Many of the AI-generated videos currently on X purport to show Iranian ballistic missiles hitting sites in Israel. One video shared thousands of times on X showed missiles slamming into the ground near the Dome of the Rock in Jerusalem while a computer generated voice said “Oh my god, hear they come.” X users community noted the video, but the account that shared it has a Bluecheck and is eligible for a financial payout for engagement as part of X’s content creator program.
Up to now, the Iranians have been deliberately firing their older missiles and drones, using them as expendable bait to drain US and Israeli air defenses.
That strategy clearly worked.Now they’re escalating, rolling out their more advanced ballistic missiles and drones.
So… pic.twitter.com/0w1RiT0guC
— Richard (@ricwe123) March 3, 2026
Tel Aviv, stripped of illusion, as you have never witnessed it. pic.twitter.com/HE3ckjBMti
— Abdulruhman Ismail (@a_abdulruhman) March 3, 2026
Bier said today that X will stop people from making money on unlabeled AI war footage, but won’t stop accounts from sharing it.

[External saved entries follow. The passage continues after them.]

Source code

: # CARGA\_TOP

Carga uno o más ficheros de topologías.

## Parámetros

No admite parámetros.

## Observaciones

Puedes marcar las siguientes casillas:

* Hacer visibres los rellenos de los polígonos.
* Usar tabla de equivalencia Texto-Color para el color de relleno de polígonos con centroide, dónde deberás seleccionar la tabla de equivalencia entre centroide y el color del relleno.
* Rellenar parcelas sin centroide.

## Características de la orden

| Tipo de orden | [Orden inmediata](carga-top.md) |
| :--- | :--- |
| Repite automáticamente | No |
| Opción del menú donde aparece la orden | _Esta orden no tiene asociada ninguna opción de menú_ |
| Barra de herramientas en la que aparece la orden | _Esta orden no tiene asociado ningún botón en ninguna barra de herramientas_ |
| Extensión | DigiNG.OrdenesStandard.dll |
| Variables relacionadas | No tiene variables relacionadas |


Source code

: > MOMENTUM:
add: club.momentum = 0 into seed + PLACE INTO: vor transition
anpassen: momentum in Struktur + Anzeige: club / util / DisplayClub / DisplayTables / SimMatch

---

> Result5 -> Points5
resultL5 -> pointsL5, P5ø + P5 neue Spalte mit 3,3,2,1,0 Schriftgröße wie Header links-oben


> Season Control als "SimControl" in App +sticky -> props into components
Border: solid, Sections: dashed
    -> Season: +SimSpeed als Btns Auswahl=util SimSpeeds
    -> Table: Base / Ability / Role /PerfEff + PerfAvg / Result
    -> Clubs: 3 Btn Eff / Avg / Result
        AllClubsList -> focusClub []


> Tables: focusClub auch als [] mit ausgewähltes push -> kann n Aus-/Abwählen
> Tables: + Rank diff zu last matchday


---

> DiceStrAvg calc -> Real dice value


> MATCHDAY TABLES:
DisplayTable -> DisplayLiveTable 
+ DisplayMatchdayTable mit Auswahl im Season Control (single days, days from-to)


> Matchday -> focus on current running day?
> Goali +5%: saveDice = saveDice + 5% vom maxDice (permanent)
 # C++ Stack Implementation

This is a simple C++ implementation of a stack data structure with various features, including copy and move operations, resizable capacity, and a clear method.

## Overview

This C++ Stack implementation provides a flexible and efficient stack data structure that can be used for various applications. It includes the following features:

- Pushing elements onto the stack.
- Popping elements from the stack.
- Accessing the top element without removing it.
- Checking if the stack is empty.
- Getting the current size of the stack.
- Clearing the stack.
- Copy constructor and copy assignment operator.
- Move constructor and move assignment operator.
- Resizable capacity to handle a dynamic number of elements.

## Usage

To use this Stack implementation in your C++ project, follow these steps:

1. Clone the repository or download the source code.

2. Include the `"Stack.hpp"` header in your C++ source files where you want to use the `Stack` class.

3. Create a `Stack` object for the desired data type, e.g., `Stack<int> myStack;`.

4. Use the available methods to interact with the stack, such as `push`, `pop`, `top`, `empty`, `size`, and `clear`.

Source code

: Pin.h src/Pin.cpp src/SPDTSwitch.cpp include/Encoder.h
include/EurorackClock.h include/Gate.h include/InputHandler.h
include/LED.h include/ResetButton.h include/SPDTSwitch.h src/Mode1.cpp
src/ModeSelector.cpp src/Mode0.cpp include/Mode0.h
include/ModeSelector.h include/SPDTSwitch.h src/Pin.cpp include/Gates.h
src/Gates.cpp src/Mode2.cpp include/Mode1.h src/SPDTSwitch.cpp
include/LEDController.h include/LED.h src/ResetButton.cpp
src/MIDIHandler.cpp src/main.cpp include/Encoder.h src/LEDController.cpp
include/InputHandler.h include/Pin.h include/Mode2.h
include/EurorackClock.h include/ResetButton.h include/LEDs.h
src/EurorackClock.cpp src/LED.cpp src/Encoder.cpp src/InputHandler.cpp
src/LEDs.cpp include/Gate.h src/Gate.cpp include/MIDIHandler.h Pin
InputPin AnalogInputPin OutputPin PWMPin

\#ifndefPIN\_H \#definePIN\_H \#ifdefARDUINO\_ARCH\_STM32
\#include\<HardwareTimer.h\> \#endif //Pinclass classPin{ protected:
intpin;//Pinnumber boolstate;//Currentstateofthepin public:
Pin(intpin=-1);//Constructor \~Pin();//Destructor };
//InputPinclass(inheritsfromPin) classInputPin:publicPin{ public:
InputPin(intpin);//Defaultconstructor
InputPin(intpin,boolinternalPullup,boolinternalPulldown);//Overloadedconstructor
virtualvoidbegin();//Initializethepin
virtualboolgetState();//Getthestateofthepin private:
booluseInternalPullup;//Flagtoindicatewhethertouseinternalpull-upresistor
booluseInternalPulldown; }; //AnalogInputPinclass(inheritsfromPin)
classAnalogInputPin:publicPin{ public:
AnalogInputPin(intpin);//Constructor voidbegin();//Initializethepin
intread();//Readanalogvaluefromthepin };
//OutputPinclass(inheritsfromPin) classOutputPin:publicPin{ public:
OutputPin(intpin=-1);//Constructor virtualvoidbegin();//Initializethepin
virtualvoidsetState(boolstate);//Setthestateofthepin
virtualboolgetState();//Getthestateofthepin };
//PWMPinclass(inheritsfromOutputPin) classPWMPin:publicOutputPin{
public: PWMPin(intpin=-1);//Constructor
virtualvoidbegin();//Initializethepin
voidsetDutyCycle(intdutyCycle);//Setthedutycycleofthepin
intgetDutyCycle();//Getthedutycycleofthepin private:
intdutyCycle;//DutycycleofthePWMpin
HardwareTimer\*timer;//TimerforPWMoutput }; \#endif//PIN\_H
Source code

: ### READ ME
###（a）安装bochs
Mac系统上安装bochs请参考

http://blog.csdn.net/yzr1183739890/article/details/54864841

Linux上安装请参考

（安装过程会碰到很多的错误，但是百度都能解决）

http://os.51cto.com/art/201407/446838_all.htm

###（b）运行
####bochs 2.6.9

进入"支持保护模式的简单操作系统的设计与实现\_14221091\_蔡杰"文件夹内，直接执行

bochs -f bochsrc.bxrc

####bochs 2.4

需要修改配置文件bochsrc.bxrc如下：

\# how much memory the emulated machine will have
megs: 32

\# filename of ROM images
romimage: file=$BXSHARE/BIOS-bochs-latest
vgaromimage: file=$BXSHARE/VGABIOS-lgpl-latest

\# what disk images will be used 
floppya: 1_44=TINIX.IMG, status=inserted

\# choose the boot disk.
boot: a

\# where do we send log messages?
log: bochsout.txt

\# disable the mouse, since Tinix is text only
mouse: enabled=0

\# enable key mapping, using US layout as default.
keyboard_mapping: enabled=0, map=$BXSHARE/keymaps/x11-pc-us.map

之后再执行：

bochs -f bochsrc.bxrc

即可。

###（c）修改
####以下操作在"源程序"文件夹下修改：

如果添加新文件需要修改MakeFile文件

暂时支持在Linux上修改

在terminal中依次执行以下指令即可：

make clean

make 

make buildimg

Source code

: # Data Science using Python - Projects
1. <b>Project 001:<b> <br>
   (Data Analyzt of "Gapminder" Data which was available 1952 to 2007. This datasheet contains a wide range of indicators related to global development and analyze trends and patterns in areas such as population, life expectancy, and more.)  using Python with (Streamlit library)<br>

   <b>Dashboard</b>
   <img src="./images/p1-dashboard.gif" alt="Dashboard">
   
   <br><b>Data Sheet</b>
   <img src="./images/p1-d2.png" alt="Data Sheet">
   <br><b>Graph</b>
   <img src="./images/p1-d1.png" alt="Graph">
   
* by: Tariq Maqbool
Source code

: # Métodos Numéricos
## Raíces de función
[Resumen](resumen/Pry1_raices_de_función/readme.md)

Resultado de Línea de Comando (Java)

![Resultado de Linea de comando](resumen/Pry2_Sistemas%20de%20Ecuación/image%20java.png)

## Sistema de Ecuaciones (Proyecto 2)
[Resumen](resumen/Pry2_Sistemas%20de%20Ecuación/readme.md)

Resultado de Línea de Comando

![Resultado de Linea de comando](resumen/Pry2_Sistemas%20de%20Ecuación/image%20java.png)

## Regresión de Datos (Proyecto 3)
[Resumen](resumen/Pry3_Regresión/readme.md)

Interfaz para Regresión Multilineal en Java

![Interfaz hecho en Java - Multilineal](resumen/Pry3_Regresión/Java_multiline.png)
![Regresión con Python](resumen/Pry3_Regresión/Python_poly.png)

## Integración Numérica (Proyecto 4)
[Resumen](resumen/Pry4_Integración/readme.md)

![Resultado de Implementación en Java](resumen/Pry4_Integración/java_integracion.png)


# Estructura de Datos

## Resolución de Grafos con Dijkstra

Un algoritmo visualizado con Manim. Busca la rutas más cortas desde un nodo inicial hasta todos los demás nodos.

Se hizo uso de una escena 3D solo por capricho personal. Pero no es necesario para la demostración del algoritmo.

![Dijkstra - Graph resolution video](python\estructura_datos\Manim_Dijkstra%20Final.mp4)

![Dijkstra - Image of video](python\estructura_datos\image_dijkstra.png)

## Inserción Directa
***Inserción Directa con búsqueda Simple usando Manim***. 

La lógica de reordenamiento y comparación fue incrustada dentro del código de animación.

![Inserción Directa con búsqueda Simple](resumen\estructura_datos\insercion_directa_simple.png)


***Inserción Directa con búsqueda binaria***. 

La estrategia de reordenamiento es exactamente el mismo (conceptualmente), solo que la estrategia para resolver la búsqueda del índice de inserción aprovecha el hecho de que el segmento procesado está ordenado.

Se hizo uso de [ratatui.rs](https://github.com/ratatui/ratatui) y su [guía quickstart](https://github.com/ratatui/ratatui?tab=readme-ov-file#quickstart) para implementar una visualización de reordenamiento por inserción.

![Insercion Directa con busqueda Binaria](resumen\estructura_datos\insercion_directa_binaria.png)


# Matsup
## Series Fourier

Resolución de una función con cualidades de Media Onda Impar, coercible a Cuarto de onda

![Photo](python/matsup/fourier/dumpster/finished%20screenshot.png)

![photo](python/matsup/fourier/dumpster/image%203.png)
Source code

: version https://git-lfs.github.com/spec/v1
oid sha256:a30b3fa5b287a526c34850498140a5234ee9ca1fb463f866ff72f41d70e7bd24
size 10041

“Starting now, users who post AI-generated videos of an armed conflict—without adding a disclosure that it was made with AI—will be suspended from Creator Revenue Sharing for 90 days. Subsequent violations will result in a permanent suspension from the program,” he added. “This will be flagged to us by any post with a Community Note or if the content contains meta data (or other signals) from generative AI tools. We will continue to refine our policies and product to ensure X can be trusted during these critical moments.”
Today we are revising our Creator Revenue Sharing policies to maintain authenticity of content on Timeline and prevent manipulation of the program.
During times of war, it is critical that people have access to authentic information on the ground. With today’s AI technologies,…
— Nikita Bier (@nikitabier) March 3, 2026
Fake war footage shared on social media isn’t a new problem. For several years every new conflict would be met with a flood of fake videos. Old war footage passed off as coming from the current war was popular, but so was recordings of video games run through filters to make it look low-resolution. The same three clips from milsim video game Arma 3 were shared at the outbreak of every new conflict for a decade. The Government of Pakistan even shared Arma 3 footage once in a post that’s still live on X.
What is new is the proliferation of easy to use AI video-generation tools. AI image and video generation has come a long way in the past few years and it’s trivially easy to remove the watermark that’s supposed to distinguish them from the real thing. X’s verification system—which rewards accounts for engagement—has also created incentives for Bluecheck accounts to publish fast, verify later (if ever), and rake in the cash. So in the hours and days after the war with Iran began, fake footage of airstrikes and conflict spread on X.
The way X is handling the problem gives the game away. According to Bier, the site will rely on the community to police itself and the punishment is a 90 day suspension not from the site but from the monetization program.